Pourtant, ces mêmes auteurs reconnaissent que celui-ci vient d'offrir "un véritable arsenal de dispositions nouvelles".
A commencer par de multiples améliorations techniques de l'ordonnance de protection : il est expressément indiqué (même si juridiquement c'était déjà le cas) que sa délivrance n'est pas conditionnée au dépôt d'une plainte (art. 515-10 CC) ; les frais afférents au domicile conjugal pourront être supportés par le conjoint présumé violent, alors même qu'on l'en chasse (art 515-11, 3° CC) ; si l'ordonnance ne prononce pas une interdiction de contact, ou ne soumet pas le droit de visite et d'hébergement de ce même conjoint à une médiatisation, elle doit le motiver (art 515-11, 2°, 4°, 5° CC), etc.

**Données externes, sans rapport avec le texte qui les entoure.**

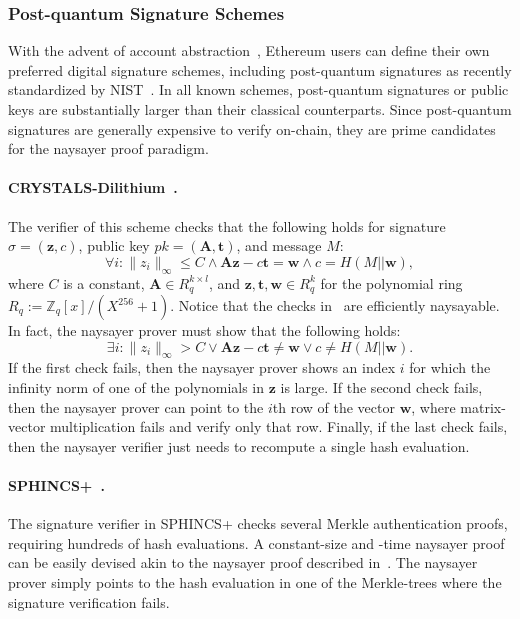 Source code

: \subsubsection{Post-quantum Signature Schemes}
With the advent of account abstraction~\cite{accountabstraction}, Ethereum users can define their own preferred digital signature schemes, including post-quantum signatures as recently standardized by NIST~\cite{CCS:BHKNRS19,TCHES:DKLLS18,NISTPQC:FALCON22}.
In all known schemes, %
post-quantum signatures or public keys are substantially larger than their classical counterparts.  Since post-quantum signatures are generally expensive to verify on-chain, they are prime candidates for the naysayer proof paradigm.

\paragraph{CRYSTALS-Dilithium~\cite{TCHES:DKLLS18}.} The verifier of this scheme checks that the following holds for signature $\sigma=(\mathbf{z},c)$, public key $\mathit{pk}=(\mathbf{A},\mathbf{t})$, and message $M$:
\begin{equation}\label{eq:crystals_verifier_check}
    \forall i: \lVert z_i\rVert_{\infty}\leq C\land \mathbf{A}\mathbf{z}-c\mathbf{t} = \mathbf{w} \land c=H(M\vert\vert \mathbf{w}),
\end{equation}
where $C$ is a constant, $\mathbf{A}\in R^{k\times l}_q$, and $\mathbf{z},\mathbf{t},\mathbf{w}\in R^{k}_q$ for the polynomial ring $R_q:=\mathbb{Z}_q[x]/(X^{256}+1)$. Notice that the checks in~ are efficiently naysayable. In fact, the naysayer prover must show that the following holds: 
\begin{equation}\label{eq:crystals_naysayer_prover}
    \exists i: \lVert z_i\rVert_{\infty}>C\lor \mathbf{A}\mathbf{z}-c\mathbf{t} \neq \mathbf{w} \lor c\neq H(M\vert\vert \mathbf{w}).
\end{equation}
If the first check fails, then the naysayer prover shows an index $i$ for which the infinity norm of one of the polynomials in $\mathbf{z}$ is large. If the second check fails, then the naysayer prover can point to the $i$th row of the vector $\mathbf{w}$, where matrix-vector multiplication fails and verify only that row. Finally, if the last check fails, then the naysayer verifier just needs to recompute a single hash evaluation.

\paragraph{SPHINCS+~\cite{CCS:BHKNRS19}.} The signature verifier in SPHINCS+ checks several Merkle authentication proofs, requiring hundreds of hash evaluations. A constant-size and -time naysayer proof can be easily devised akin to the naysayer proof described in~. The naysayer prover simply points to the hash evaluation in one of the Merkle-trees where the signature verification fails.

Mais surtout, une amélioration des délais, qui est toujours la question centrale en matière judiciaire. Ainsi, le juge doit rendre son ordonnance dans le délai de 6 jours à compter de la fixation de la date d'audience (même si la loi n'assortit pas cette prescription d'une sanction particulière). De même, afin de réduire les hypothèses de rejet de la demande de protection qui mèneraient à un néant décisionnel, le juge peut renvoyer à une audience prochaine le soin de statuer sur les modalités d'exercice de l'autorité parentale (car ça reste à faire, même quand il n'a pas accordé de "protection").

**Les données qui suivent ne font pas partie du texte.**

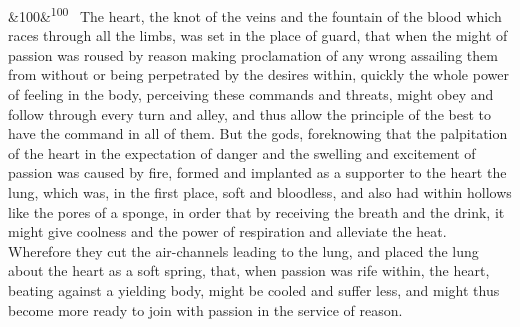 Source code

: \documentclass[12pt]{article}
\newcommand{\para}[1][]{\par\noindent\ifx&#1&\else\textsuperscript{\footnotesize #1}~\fi}
\begin{document}
\para[100] The heart, the knot of the veins and the fountain of the blood which races through all the limbs, was set in the place of guard, that when the might of passion was roused by reason making proclamation of any wrong assailing them from without or being perpetrated by the desires within, quickly the whole power of feeling in the body, perceiving these commands and threats, might obey and follow through every turn and alley, and thus allow the principle of the best to have the command in all of them. But the gods, foreknowing that the palpitation of the heart in the expectation of danger and the swelling and excitement of passion was caused by fire, formed and implanted as a supporter to the heart the lung, which was, in the first place, soft and bloodless, and also had within hollows like the pores of a sponge, in order that by receiving the breath and the drink, it might give coolness and the power of respiration and alleviate the heat. Wherefore they cut the air-channels leading to the lung, and placed the lung about the heart as a soft spring, that, when passion was rife within, the heart, beating against a yielding body, might be cooled and suffer less, and might thus become more ready to join with passion in the service of reason.
\end{document}
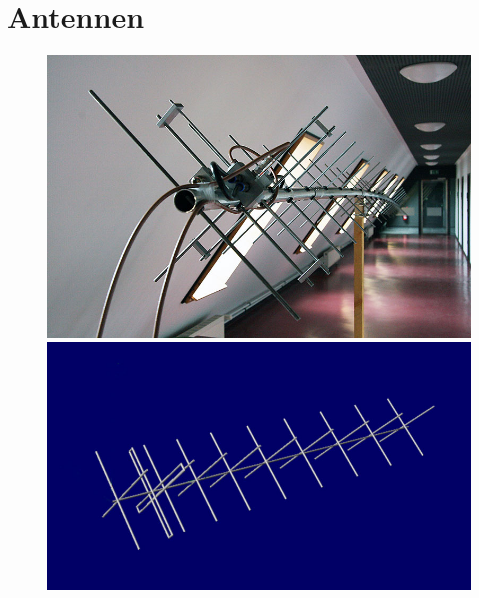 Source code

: \section{Antennen}
\begin{figure}
  \centering
	\begin{minipage}[t]{0.3\textwidth}
		\includegraphics[width=\textwidth]{images/antenne}
	\end{minipage}
	\begin{minipage}[t]{0.3\textwidth}
		\includegraphics[width=\textwidth]{images/antenne2}
	\end{minipage}
	\begin{minipage}[t]{0.2\textwidth}

\end{minipage}
\end{figure}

Ce n'est pas tout, d'autres améliorations ont été décidées, hors ordonnance de protection. Ainsi, le juge pénal peur retirer l'autorité parentale au parent violent lorsqu'il le condamne (art 221-5-5 et 222-48-2 CP) - et en matière de crime, s'il ne le fait pas, il y a de plein droit une suspension de 6 mois au moins dans l'attente d'une décision du JAF (art 378-2 CC).

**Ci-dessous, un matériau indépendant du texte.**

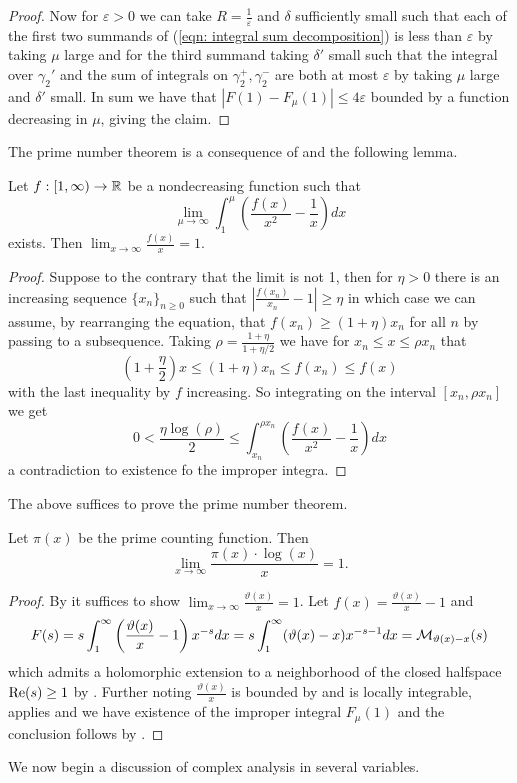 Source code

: \begin{proof}
    Now for $\varepsilon>0$ we can take $R=\frac{1}{\varepsilon}$ and $\delta$ sufficiently small such that each of the first two summands of (\ref{eqn: integral sum decomposition}) is less than $\varepsilon$ by taking $\mu$ large and for the third summand taking $\delta'$ small such that the integral over $\gamma_{2}'$ and the sum of integrals on $\gamma_{2}^{+},\gamma_{2}^{-}$ are both at most $\varepsilon$ by taking $\mu$ large and $\delta'$ small. In sum we have that $|F(1)-F_{\mu}(1)|\leq 4\varepsilon$ bounded by a function decreasing in $\mu$, giving the claim. 
\end{proof}
The prime number theorem is a consequence of  and the following lemma. 
\begin{lemma}\label{lem: improper integral has limit 1}
    Let $f:[1,\infty)\to\mathbb{R}$ be a nondecreasing function such that $$\lim_{\mu\to\infty}\int_{1}^{\mu}\left(\frac{f(x)}{x^{2}}-\frac{1}{x}\right)dx$$ exists. Then $\lim_{x\to\infty}\frac{f(x)}{x}=1$. 
\end{lemma}
\begin{proof}
    Suppose to the contrary that the limit is not 1, then for $\eta>0$ there is an increasing sequence $\{x_{n}\}_{n\geq0}$ such that $|\frac{f(x_{n})}{x_{n}}-1|\geq\eta$ in which case we can assume, by rearranging the equation, that $f(x_{n})\geq(1+\eta)x_{n}$ for all $n$ by passing to a subsequence. Taking $\rho=\frac{1+\eta}{1+\eta/2}$ we have for $x_{n}\leq x\leq \rho x_{n}$
    that 
    $$\left(1+\frac{\eta}{2}\right)x\leq(1+\eta)x_{n}\leq f(x_{n})\leq f(x)$$
    with the last inequality by $f$ increasing. So integrating on the interval $[x_{n},\rho x_{n}]$ we get 
    $$0<\frac{\eta\log(\rho)}{2}\leq\int_{x_{n}}^{\rho x_{n}}\left(\frac{f(x)}{x^{2}}-\frac{1}{x}\right)dx$$
    a contradiction to existence fo the improper integra. 
\end{proof}
The above suffices to prove the prime number theorem. 
\begin{theorem}\label{thm: prime number theorem}
    Let $\pi(x)$ be the prime counting function. Then 
    $$\lim_{x\to\infty}\frac{\pi(x)\cdot\log(x)}{x}=1.$$
\end{theorem}
\begin{proof}
    By  it suffices to show $\lim_{x\to\infty}\frac{\vartheta(x)}{x}=1$. Let $f(x)=\frac{\vartheta(x)}{x}-1$ and 
    $$F(s)=s\int_{1}^{\infty}\left(\frac{\vartheta(x)}{x}-1\right)x^{-s}dx=s\int_{1}^{\infty}(\vartheta(x)-x)x^{-s-1}dx=\mathcal{M}_{\vartheta(x)-x}(s)$$
    which admits a holomorphic extension to a neighborhood of the closed halfspace $\mathrm{Re}(s)\geq 1$ by . Further noting $\frac{\vartheta(x)}{x}$ is bounded by  and is locally integrable,  applies and we have existence of the improper integral $F_{\mu}(1)$ and the conclusion follows by . 
\end{proof}
We now begin a discussion of complex analysis in several variables.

Il n'en reste pas moins que le "socle" de l'ordonnance de protection reste inchangé, et notamment la double condition de "vraisemblance des faits commis" et de "danger" (art 515-11 CC), à l'origine d'un nombre non négligeable de rejets, dont la doctrine n'a pas manqué de rappeler des exemples spectaculaires.
Aussi, les plus "militants" des auteurs n'hésitent pas à demander des mesures à côté desquelles la réforme paraît effectivement bien timide : suspension automatique des droits de visite et d'hébergement du parent présumé violent ; suppression de la notion de danger parmi les conditions de l'ordonnance ; découplage de la procédure en deux temps avec une première décision automatique d'interdiction de contact, puis le débat sur le fond ensuite, etc. Pour avoir vu quelques demandes d'ordonnances de protection totalement instrumentalisées, je ne souscrits pas du tout à de telles mesures.
En revanche, je ne peux que m'associer aux demandes allant dans le sens d'un meilleur travail des juridictions, même si certaines relèvent, au mieux du doux rêve, au pire de la vampirisation de la capacité de travail judiciaire (délai impératif de deux mois en appel, présence effective du Parquet, notification allégée des ordonnances, etc).
Quoi qu'il en soit, tant que le nombre de victimes de violences conjugales sera aussi élevé, il est légitime que le chantier législatif soit ouvert en permanence.
Postérité de cet article (20/08/23) :
Sept après une première étude statistique sur les ordonnances de protection, le Ministère de la Justice en a publié une deuxième (Infostat n° 192, juin 2023), qui confirme l'impact de la réforme à travers l'augmentation continue du recours à cette procédure (1.637 en 2011, 5.901 en 2021), mais aussi, par exemple, à travers la baisse de la part des défendeurs assistés par un avocat (59 % en 2019, 52 % en 2021), probablement en raison des délais accélérés, comme quoi il faut toujours regarder les deux faces de la médaille avant de se féliciter d'une mesure. A noter que le taux d'acceptation des demandes de protection a augmenté (64 % en 2019, 67 % en 2021), sans qu'on doive ici y voir un succès ou un échec.